Sara draws the 6 of hearts from a standard deck of 52 cards. Without replacing the first card, she then proceeds to draw a second card. a. Determine the probability that the second card is another 6 . \[ P(6 \mid 6 \text { of hearts })= \] b. Determine the probability that the second card is another heart. \[ P(\text { heart } \mid 6 \text { of hearts })= \]

Step 1 ：Sara draws the 6 of hearts from a standard deck of 52 cards. Without replacing the first card, she then proceeds to draw a second card.
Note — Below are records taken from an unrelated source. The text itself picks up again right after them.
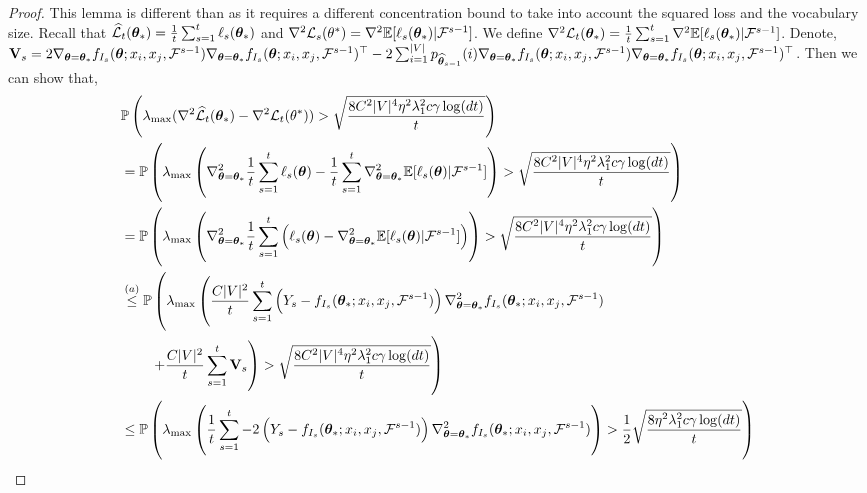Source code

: \begin{proof}
This lemma is different than \citet{frostig2015competing, mukherjee2020generalized} as it requires a different concentration bound to take into account the squared loss  and the vocabulary size.
%
Recall that $ \widehat{\cal L}_t(\bm{\theta}_*) = \frac{1}{t}\sum_{s=1}^t \ell_{s}(\bm{\theta}_*)$ and $\nabla^2 {\cal L}_s(\theta^*) = \nabla^2\mathbb{E}[\ell_{s}(\bm{\theta}_*)|\mathcal{F}^{s-1}]$. We define $\nabla^2 {\cal L}_t(\bm{\theta}_*) = \frac{1}{t}\sum_{s=1}^t\nabla^2\mathbb{E}[\ell_{s}(\bm{\theta}_*)|\mathcal{F}^{s-1}]$. Denote,
    $\mathbf{V}_s = 2\nabla_{\bm{\theta} = \bm{\theta}_*}f_{I_s}(\bm{\theta}; x_i, x_j, \mathcal{F}^{s-1})\nabla_{\bm{\theta} = \bm{\theta}_*}f_{I_s}(\bm{\theta}; x_i, x_j, \mathcal{F}^{s-1})^\top - 2\sum_{i=1}^{|V|} p_{{\widehat{\bm{\theta}}}_{s-1}}(i)\nabla_{\bm{\theta} = \bm{\theta}_*}f_{I_s}(\bm{\theta} ; x_i, x_j, \mathcal{F}^{s-1})\nabla_{\bm{\theta} = \bm{\theta}_*}f_{I_s}(\bm{\theta} ; x_i, x_j, \mathcal{F}^{s-1})^\top$.
Then we can show that,
\begin{align}
    &\Pb\left(\lambda_{\max}(\nabla^2\wLcal_t(\btheta_*) - \nabla^2 \Lcal_t(\theta^*)) > \sqrt{\dfrac{8C^2|V|^4\eta^2\lambda^2_1c\gamma\log(dt)}{t}}\right)\nonumber\\
    &= \Pb\left(\lambda_{\max}\left(\nabla^2_{\btheta=\btheta_*}\frac{1}{t}\sum_{s=1}^t \ell_{s}(\btheta) - \frac{1}{t}\sum_{s=1}^t\nabla^2_{\btheta=\btheta_*} \E[\ell_{s}(\btheta)|\F^{s-1}]\right) > \sqrt{\dfrac{8C^2|V|^4\eta^2\lambda^2_1c\gamma\log(dt)}{t}}\right)\nonumber\\
    &= \Pb\left(\lambda_{\max}\left(\nabla^2_{\btheta=\btheta_*}\frac{1}{t}\sum_{s=1}^t\left( \ell_{s}(\btheta) - \nabla^2_{\btheta=\btheta_*} \E[\ell_{s}(\btheta)|\F^{s-1}]\right)\right) > \sqrt{\dfrac{8C^2|V|^4\eta^2\lambda^2_1c\gamma\log(dt)}{t}}\right)\nonumber\\
    &\overset{(a)}{\leq} \Pb\left(\lambda_{\max}\left(\frac{C|V|^2}{t}\sum_{s=1}^t\left(Y_s - f_{I_s}(\btheta_*; x_i, x_j, \F^{s-1})\right)\nabla^2_{\btheta=\btheta_*}f_{I_s}(\btheta_*; x_i, x_j, \F^{s-1})\right.\right. \nonumber\\
    &\qquad\left.\left. + \frac{C|V|^2}{t}\sum_{s=1}^t \mathbf{V}_s\right) > \sqrt{\dfrac{8C^2|V|^4\eta^2\lambda^2_1c\gamma\log(dt)}{t}}\right)\nonumber\\
    &\leq \Pb\left(\lambda_{\max}\left(\frac{1}{t}\sum_{s=1}^t-2\left(Y_s - f_{I_s}(\btheta_*; x_i, x_j, \F^{s-1})\right)\nabla^2_{\btheta=\btheta_*}f_{I_s}(\btheta_*; x_i, x_j, \F^{s-1})\right) > \frac{1}{2}\sqrt{\dfrac{8\eta^2\lambda^2_1c\gamma\log(dt)}{t}}\right)\nonumber\\

\end{align}
\end{proof}
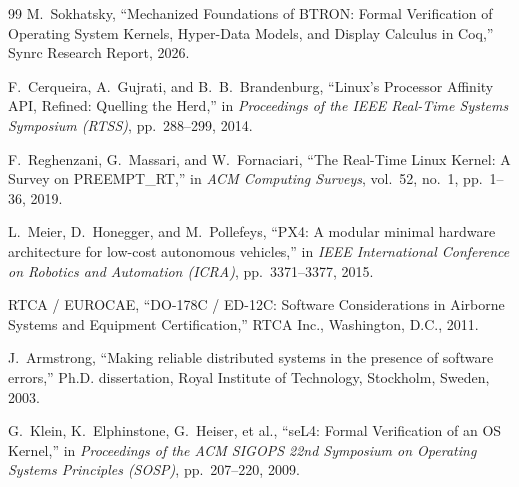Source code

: \documentclass[10pt,journal,compsoc,twocolumn]{article}
\begin{document}
\begin{thebibliography}{99}
M.~Sokhatsky, ``Mechanized Foundations of BTRON: Formal Verification of Operating System Kernels, Hyper-Data Models, and Display Calculus in Coq,'' Synrc Research Report, 2026.

F.~Cerqueira, A.~Gujrati, and B.~B.~Brandenburg, ``Linux's Processor Affinity API, Refined: Quelling the Herd,'' in \emph{Proceedings of the IEEE Real-Time Systems Symposium (RTSS)}, pp.~288--299, 2014.

F.~Reghenzani, G.~Massari, and W.~Fornaciari, ``The Real-Time Linux Kernel: A Survey on PREEMPT\_RT,'' in \emph{ACM Computing Surveys}, vol.~52, no.~1, pp.~1--36, 2019.

L.~Meier, D.~Honegger, and M.~Pollefeys, ``PX4: A modular minimal hardware architecture for low-cost autonomous vehicles,'' in \emph{IEEE International Conference on Robotics and Automation (ICRA)}, pp.~3371--3377, 2015.

RTCA / EUROCAE, ``DO-178C / ED-12C: Software Considerations in Airborne Systems and Equipment Certification,'' RTCA Inc., Washington, D.C., 2011.

J.~Armstrong, ``Making reliable distributed systems in the presence of software errors,'' Ph.D. dissertation, Royal Institute of Technology, Stockholm, Sweden, 2003.

G.~Klein, K.~Elphinstone, G.~Heiser, et al., ``seL4: Formal Verification of an OS Kernel,'' in \emph{Proceedings of the ACM SIGOPS 22nd Symposium on Operating Systems Principles (SOSP)}, pp.~207--220, 2009.

\end{thebibliography}
\end{document}

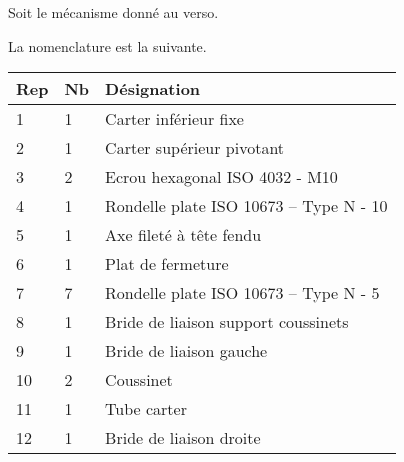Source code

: \normalfalse \difficiletrue \tdifficilefalse
\correctionfalse

\setcounter{question}{0}

\ifcorrection
\else
{}
\fi

\ifprof
\else
Soit le mécanisme donné au verso.
\fi


\ifprof
\else
La nomenclature est la suivante. 
\begin{multicols}{2}
\begin{center}
\begin{tabular}{|l|l|l|}
\hline
Rep & Nb  & Désignation \\ \hline \hline %
1 & 1 & Carter inférieur fixe  \\ \hline %
2&
1&
Carter supérieur pivotant\\ \hline %
3&
2 &
Ecrou hexagonal ISO 4032 - M10 \\ \hline %
4&
1&
Rondelle plate ISO 10673 – Type N - 10 \\ \hline %
5&
1&
Axe fileté à tête fendu \\ \hline %
6&
1&
Plat de fermeture%
\\ \hline %
7&
7&
Rondelle plate ISO 10673 -- Type N - 5 \\ \hline %
8&
1&
Bride de liaison support coussinets \\ \hline %
9&
1&
Bride de liaison gauche \\ \hline %
10&
2&
Coussinet \\ \hline %
11&
1&
Tube carter \\ \hline %
12&
1&
Bride de liaison droite \\ \hline %

\end{tabular}
\end{center}
\end{multicols}
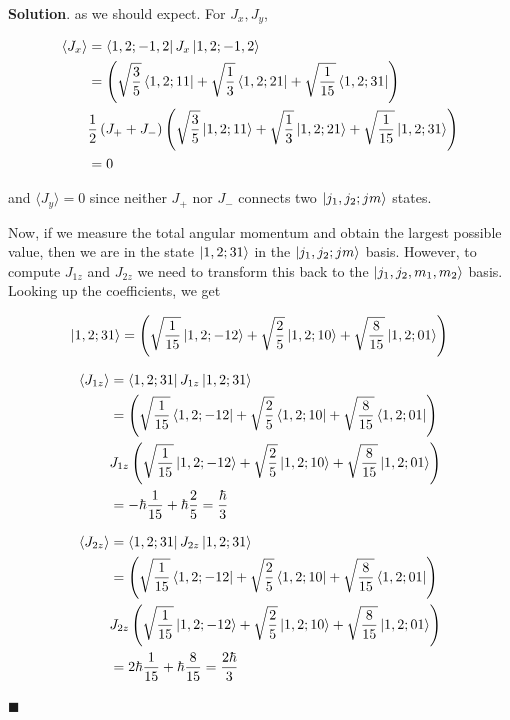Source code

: \documentclass[12pt]{article}
\theoremstyle{definition}
\newenvironment{s}{%
        \begin{trivlist} \item \textbf{Solution}. }{%
            \hspace*{\fill} $\blacksquare$\end{trivlist}}%
\begin{document}
{\begin{s}
as we should expect. For $J_x, J_y$, 

\begin{align*}
\langle J_x \rangle &= \bra{1,2;-1,2} J_x \ket{1,2;-1,2} \\
&= \left(\sqrt{\frac{3}{5}}\bra{1,2;1 1} + \sqrt{\frac{1}{3}}\bra{1,2;2 1} + \sqrt{\frac{1}{15}}\bra{1,2;3 1}\right)\\
&\frac{1}{2}\left(J_+ + J_-\right)\left(\sqrt{\frac{3}{5}}\ket{1,2;1 1} + \sqrt{\frac{1}{3}}\ket{1,2;2 1} + \sqrt{\frac{1}{15}}\ket{1,2;3 1}\right)\\
&= 0
\end{align*}

and $\langle J_{y} \rangle = 0$ since neither $J_+$ nor $J_-$ connects two $\ket{j_1,j_2;jm}$ states.

Now, if we measure the total angular momentum and obtain the largest possible value, then we are in the state $\ket{1,2;31}$ in the $\ket{j_1,j_2;jm}$ basis. However, to compute $J_{1z}$ and $J_{2z}$ we need to transform this back to the $\ket{j_1, j_2, m_1, m_2}$ basis. Looking up the coefficients, we get

\begin{align*}
\ket{1,2;31} = \left(\sqrt{\frac{1}{15}}\ket{1,2;-12} + \sqrt{\frac{2}{5}}\ket{1,2;10} + \sqrt{\frac{8}{15}}\ket{1,2;01}\right)
\end{align*}

\begin{align*}
\langle J_{1z} \rangle &= \bra{1,2;31} J_{1z}  \ket{1,2;31} \\
&= \left(\sqrt{\frac{1}{15}}\bra{1,2;-12} + \sqrt{\frac{2}{5}}\bra{1,2;10} + \sqrt{\frac{8}{15}}\bra{1,2;01}\right)\\
&J_{1z}\left(\sqrt{\frac{1}{15}}\ket{1,2;-12} + \sqrt{\frac{2}{5}}\ket{1,2;10} + \sqrt{\frac{8}{15}}\ket{1,2;01}\right)\\
&= -\hbar\frac{1}{15} + \hbar\frac{2}{5} =  \frac{\hbar}{3}
\end{align*}

\begin{align*}
\langle J_{2z} \rangle &= \bra{1,2;31} J_{2z}  \ket{1,2;31} \\
&= \left(\sqrt{\frac{1}{15}}\bra{1,2;-12} + \sqrt{\frac{2}{5}}\bra{1,2;10} + \sqrt{\frac{8}{15}}\bra{1,2;01}\right)\\
&J_{2z}\left(\sqrt{\frac{1}{15}}\ket{1,2;-12} + \sqrt{\frac{2}{5}}\ket{1,2;10} + \sqrt{\frac{8}{15}}\ket{1,2;01}\right)\\
&= 2\hbar\frac{1}{15} + \hbar\frac{8}{15} = \frac{2\hbar}{3}
\end{align*}


\end{s}}
\end{document}
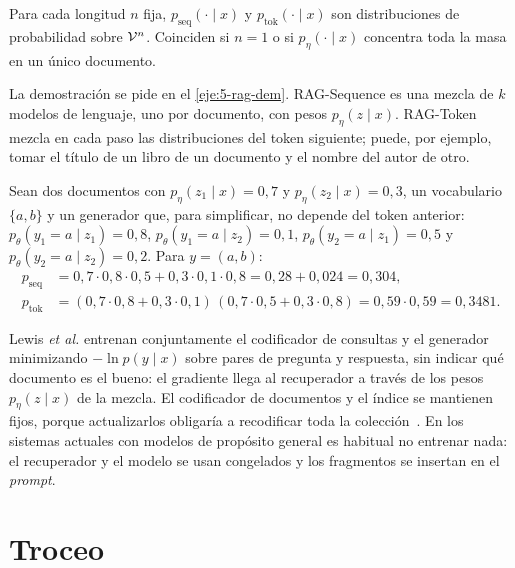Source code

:\begin{proposicion}\label{prop:rag}
Para cada longitud $n$ fija, $p_{\mathrm{seq}}(\cdot\mid x)$ y $p_{\mathrm{tok}}(\cdot\mid x)$ son distribuciones de probabilidad sobre $\V^{n}$. Coinciden si $n=1$ o si $p_\eta(\cdot\mid x)$ concentra toda la masa en un único documento.
\end{proposicion}

La demostración se pide en el \cref{eje:5-rag-dem}. RAG-Sequence es una mezcla de $k$ modelos de lenguaje, uno por documento, con pesos $p_\eta(z\mid x)$. RAG-Token mezcla en cada paso las distribuciones del token siguiente; puede, por ejemplo, tomar el título de un libro de un documento y el nombre del autor de otro.

\begin{ejemplo}\label{ej:rag}
Sean dos documentos con $p_\eta(z_1\mid x)=0{,}7$ y $p_\eta(z_2\mid x)=0{,}3$, un vocabulario $\{a,b\}$ y un generador que, para simplificar, no depende del token anterior: $p_\theta(y_1=a\mid z_1)=0{,}8$, $p_\theta(y_1=a\mid z_2)=0{,}1$, $p_\theta(y_2=a\mid z_1)=0{,}5$ y $p_\theta(y_2=a\mid z_2)=0{,}2$. Para $y=(a,b)$:
\[
\begin{aligned}
p_{\mathrm{seq}}&=0{,}7\cdot 0{,}8\cdot 0{,}5+0{,}3\cdot 0{,}1\cdot 0{,}8=0{,}28+0{,}024=0{,}304,\\
p_{\mathrm{tok}}&=(0{,}7\cdot 0{,}8+0{,}3\cdot 0{,}1)\,(0{,}7\cdot 0{,}5+0{,}3\cdot 0{,}8)=0{,}59\cdot 0{,}59=0{,}3481.
\end{aligned}
\]
\end{ejemplo}

\begin{observacion}[Entrenamiento]
Lewis \emph{et al.} entrenan conjuntamente el codificador de consultas y el generador minimizando $-\ln p(y\mid x)$ sobre pares de pregunta y respuesta, sin indicar qué documento es el bueno: el gradiente llega al recuperador a través de los pesos $p_\eta(z\mid x)$ de la mezcla. El codificador de documentos y el índice se mantienen fijos, porque actualizarlos obligaría a recodificar toda la colección~\cite[§2.4]{rag}. En los sistemas actuales con modelos de propósito general es habitual no entrenar nada: el recuperador y el modelo se usan congelados y los fragmentos se insertan en el \emph{prompt}.
\end{observacion}

\section{Troceo}

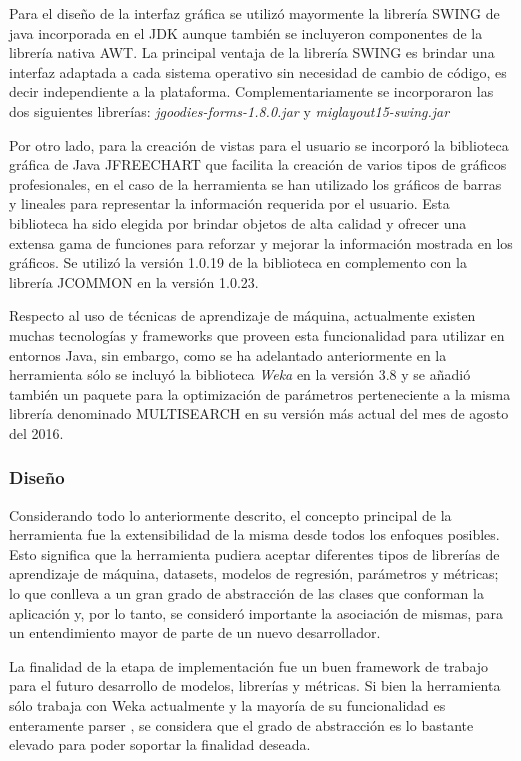 Para el diseño de la interfaz gráfica se utilizó mayormente la librería
SWING de java incorporada en el \ac{JDK} aunque también se incluyeron
componentes de la librería nativa AWT. La principal ventaja de la
librería SWING es brindar una interfaz adaptada a cada sistema operativo
sin necesidad de cambio de código, es decir independiente a la plataforma.
Complementariamente se incorporaron las dos siguientes librerías:
\emph{jgoodies-forms-1.8.0.jar} y \emph{miglayout15-swing.jar}

Por otro lado, para la creación de vistas para el usuario se incorporó
la biblioteca gráfica de Java JFREECHART que facilita la creación
de varios tipos de gráficos profesionales, en el caso de la herramienta
se han utilizado los gráficos de barras y lineales para representar
la información requerida por el usuario. Esta biblioteca ha sido elegida
por brindar objetos de alta calidad y ofrecer una extensa gama de
funciones para reforzar y mejorar la información mostrada en los gráficos.
Se utilizó la versión 1.0.19 de la biblioteca en complemento con la
librería JCOMMON en la versión 1.0.23. 

Respecto al uso de técnicas de aprendizaje de máquina, actualmente
existen muchas tecnologías y frameworks que proveen esta funcionalidad
para utilizar en entornos Java, sin embargo, como se ha adelantado
anteriormente en la herramienta sólo se incluyó la biblioteca \emph{Weka}
en la versión 3.8 y se añadió también un paquete para la optimización
de parámetros perteneciente a la misma librería denominado MULTISEARCH
en su versión más actual del mes de agosto del 2016. 


\subsubsection*{Diseño}

Considerando todo lo anteriormente descrito, el concepto principal
de la herramienta fue la extensibilidad de la misma desde todos los
enfoques posibles. Esto significa que la herramienta pudiera aceptar
diferentes tipos de librerías de aprendizaje de máquina, datasets,
modelos de regresión, parámetros y métricas; lo que conlleva a un
gran grado de abstracción de las clases que conforman la aplicación
y, por lo tanto, se consideró importante la asociación de mismas,
para un entendimiento mayor de parte de un nuevo desarrollador.

La finalidad de la etapa de implementación fue un buen framework de
trabajo para el futuro desarrollo de modelos, librerías y métricas.
Si bien la herramienta sólo trabaja con Weka actualmente y la mayoría
de su funcionalidad es enteramente parser , se considera que el grado
de abstracción es lo bastante elevado para poder soportar la finalidad
deseada.

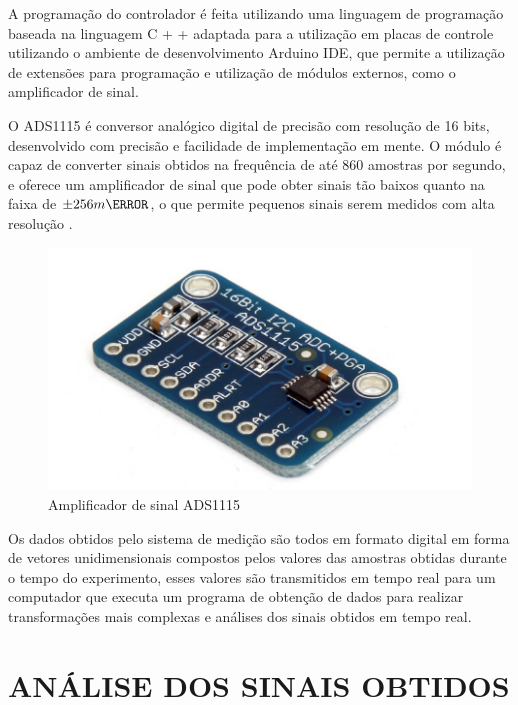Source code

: A programação do controlador é feita utilizando uma linguagem de programação baseada na linguagem C + + adaptada para a utilização em placas de controle utilizando o ambiente
de desenvolvimento Arduino IDE, que permite a utilização de extensões para programação e utilização de módulos externos, como o amplificador de sinal.

O ADS1115 é conversor analógico digital de precisão com resolução de 16 bits, desenvolvido com precisão e facilidade de implementação em mente. O módulo é capaz de converter
sinais obtidos na frequência de até 860 amostras por segundo, e oferece um amplificador de sinal que pode obter sinais tão baixos quanto na faixa de ${\pm 256}{m\V}$,
o que permite pequenos sinais serem medidos com alta resolução \autocite{DocsADS1115}.

\begin{figure}[htb]
	\caption{\label{fig:1150} Amplificador de sinal ADS1115}
	\begin{center}
		\includegraphics[width=\textwidth]{pictures/1150.png}
	\end{center}
\end{figure}

Os dados obtidos pelo sistema de medição são todos em formato digital em forma de vetores unidimensionais compostos pelos valores das amostras obtidas durante o tempo do
experimento, esses valores são transmitidos em tempo real para um computador que executa um programa de obtenção de dados para realizar transformações mais complexas e
análises dos sinais obtidos em tempo real.

\section{ANÁLISE DOS SINAIS OBTIDOS}

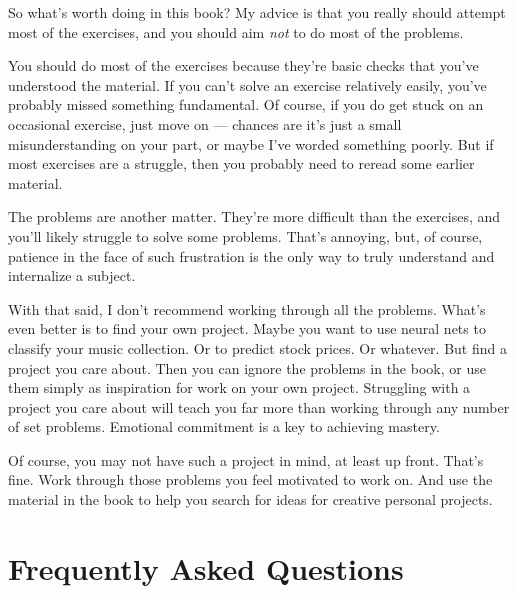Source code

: So what's worth doing in this book? My advice is that you really should attempt most of the exercises, and you should aim \textit{not} to do most of the problems.

You should do most of the exercises because they're basic checks that you've understood the material. If you can't solve an exercise relatively easily, you've probably missed something fundamental. Of course, if you do get stuck on an occasional exercise, just move on --- chances are it's just a small misunderstanding on your part, or maybe I've worded something poorly. But if most exercises are a struggle, then you probably need to reread some earlier material.

The problems are another matter. They're more difficult than the exercises, and you'll likely struggle to solve some problems. That's annoying, but, of course, patience in the face of such frustration is the only way to truly understand and internalize a subject.

With that said, I don't recommend working through all the problems. What's even better is to find your own project. Maybe you want to use neural nets to classify your music collection. Or to predict stock prices. Or whatever. But find a project you care about. Then you can ignore the problems in the book, or use them simply as inspiration for work on your own project. Struggling with a project you care about will teach you far more than working through any number of set problems. Emotional commitment is a key to achieving mastery.

Of course, you may not have such a project in mind, at least up front. That's fine. Work through those problems you feel motivated to work on. And use the material in the book to help you search for ideas for creative personal projects.

\section*{Frequently Asked Questions}
\label{sec:FrequentlyAskedQuestions}

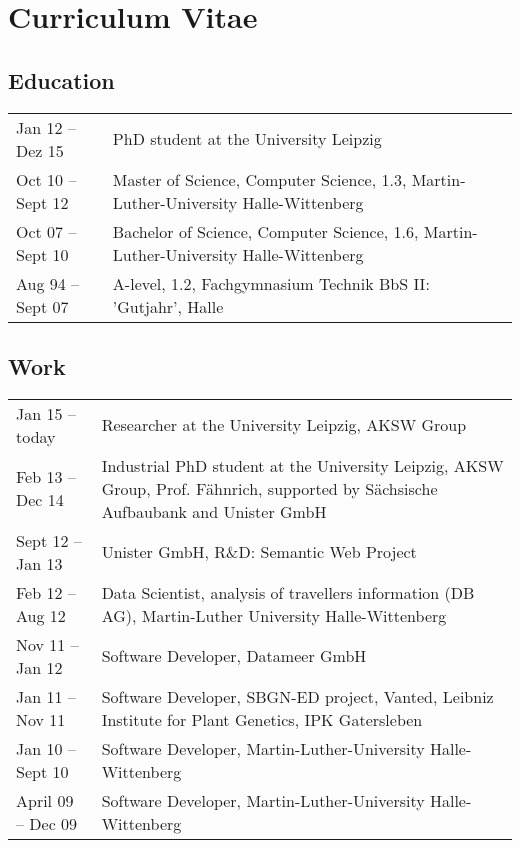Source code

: \chapter*{Curriculum Vitae}

\section*{Education}
\begin{tabular}{p{3cm}p{10cm}}	
Jan 12 – Dez 15 		&  	PhD student at the University Leipzig\\
Oct 10 – Sept 12		&  	Master of Science, Computer Science, 1.3, Martin-Luther-University Halle-Wittenberg\\
Oct 07 – Sept 10		&  	Bachelor of Science, Computer Science, 1.6, Martin-Luther-University Halle-Wittenberg\\
Aug 94 – Sept 07		&  	A-level, 1.2, Fachgymnasium Technik BbS II: 'Gutjahr', Halle\\
\end{tabular}

\section*{Work}
\begin{tabular}{p{3cm}p{10cm}}	
Jan 15 – today      & Researcher at the University Leipzig, AKSW Group \\
Feb 13 – Dec 14     & Industrial PhD student at the University Leipzig, AKSW Group, Prof. Fähnrich, supported by Sächsische Aufbaubank and Unister GmbH\\
Sept 12 – Jan 13    & Unister GmbH, R\&D: Semantic Web Project\\
Feb 12 – Aug 12	    & Data Scientist, analysis of travellers information (DB AG), Martin-Luther University Halle-Wittenberg\\
Nov 11 – Jan 12	    & Software Developer, Datameer GmbH\\
Jan 11 – Nov 11	    & Software Developer, SBGN-ED project, Vanted, Leibniz Institute for Plant Genetics, IPK Gatersleben\\
Jan 10 – Sept 10	& Software Developer, Martin-Luther-University Halle-Wittenberg\\
April 09 – Dec 09	& Software Developer, Martin-Luther-University Halle-Wittenberg\\
\end{tabular}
Step 2 ：We need to determine the probability that the second card is another 6. There are 4 sixes in a deck of 52 cards. Since we've already drawn one, there are now 3 sixes left in a deck of 51 cards. So, the probability is \(\frac{3}{51}\).

Step 3 ：We also need to determine the probability that the second card is another heart. There are 13 hearts in a deck of 52 cards. Since we've already drawn one, there are now 12 hearts left in a deck of 51 cards. So, the probability is \(\frac{12}{51}\).

Step 4 ：Final Answer: a. The probability that the second card is another 6 is \(\boxed{0.0588}\) or \(\boxed{\frac{3}{51}}\). b. The probability that the second card is another heart is \(\boxed{0.2353}\) or \(\boxed{\frac{12}{51}}\).